Buone notizie, certo, ma sul futuro del gruppo restano sospese le pesanti perdite del portafoglio titoli, almeno 700 milioni di euro. E allora Zaleski non può fare altro che sperare ancora una volta nella clemenza dei banchieri. Finora se l’è cavata alla grande. La rete di relazioni eccellenti del cattolicissimo finanziere con base in Val Camonica aiuta a spiegare almeno in parte quello che in apparenza sembra un miracolo. Nel consiglio di amministrazione della Fondazione Tassara, quella che fa beneficenza, troviamo per esempio il professore bolognese Filippo Andreatta, figlio dell’ex ministro democristiano Nino, nonché amico intimo del capo del governo Enrico Letta. Sulla poltrona di presidente della Metalcam, l’acciaieria di Breno controllata da Tassara, siede invece l’avvocato d’affari Gregorio Gitti, altrimenti noto come genero di Giovanni Bazoli, il banchiere che presiede Intesa ed è, a sua volta, buon amico di Zaleski.

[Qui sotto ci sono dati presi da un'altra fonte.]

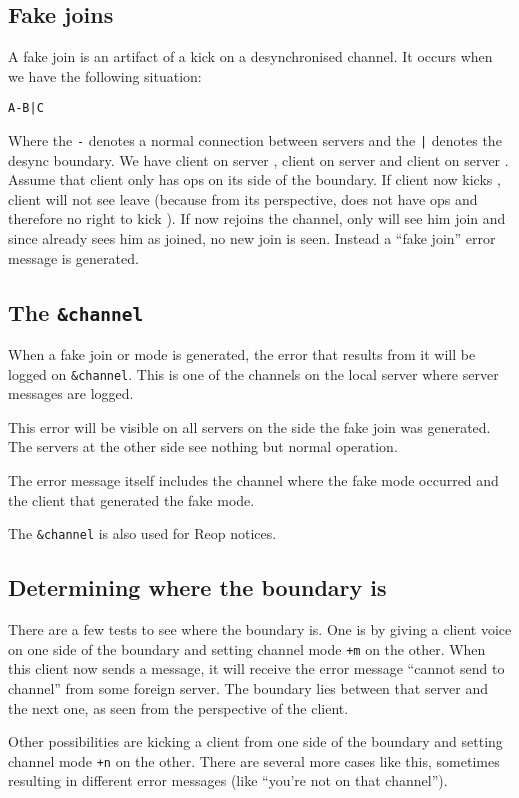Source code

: \documentclass{article}
\theoremstyle{definition}
\begin{document}
\subsection{Fake joins} \label{sec:fj}
A fake join is an artifact of a kick on a desynchronised channel. It occurs
when we have the following situation:
\begin{center}
\verb#A-B|C#
\end{center}
Where the \verb#-# denotes a normal connection between servers and the \verb#|#
denotes the desync boundary. We have client  on server , client  on
server  and client  on server . Assume that client  only has ops on
its side of the boundary. If client  now kicks , client  will not see
 leave (because from its perspective,  does not have ops and therefore no
right to kick ). If  now rejoins the channel, only  will see him join
and since  already sees him as joined, no new join is seen. Instead a ``fake
join'' error message is generated.

\subsection{The \tt{\&channel}} \label{sec:chan}
When a fake join or mode is generated, the error that results from it will be
logged on \verb#&channel#. This is one of the channels on the local server
where server messages are logged.

This error will be visible on all servers on the side the fake join was
generated. The servers at the other side see nothing but normal operation.

The error message itself includes the channel where the fake mode occurred and
the client that generated the fake mode.

The \verb#&channel# is also used for Reop notices.

\subsection{Determining where the boundary is} \label{sec:det}
There are a few tests to see where the boundary is. One is by giving a client
voice on one side of the boundary and setting channel mode \verb#+m# on the
other. When this client now sends a message, it will receive the error message
``cannot send to channel'' from some foreign server. The boundary lies between
that server and the next one, as seen from the perspective of the client.

Other possibilities are kicking a client from one side of the boundary and
setting channel mode \verb#+n# on the other. There are several more cases like
this, sometimes resulting in different error messages (like ``you're not on
that channel'').
\end{document}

Anche Bazoli è di casa a Breno. I giornali locali del dicembre 2011 raccontavano della visita del presidente di Intesa ad alcune istituzioni culturali del paese della Val Camonica. Lo accompagnava Romano Prodi, reduce anche da un sopralluogo alla Metalcam. Insieme a loro, segnalano le cronache del tempo, c’era anche un certo Romain Zaleski. Il benefattore Zaleski. Forse solo un omonimo del finanziere messo sul lastrico dalle spericolate operazioni di Borsa.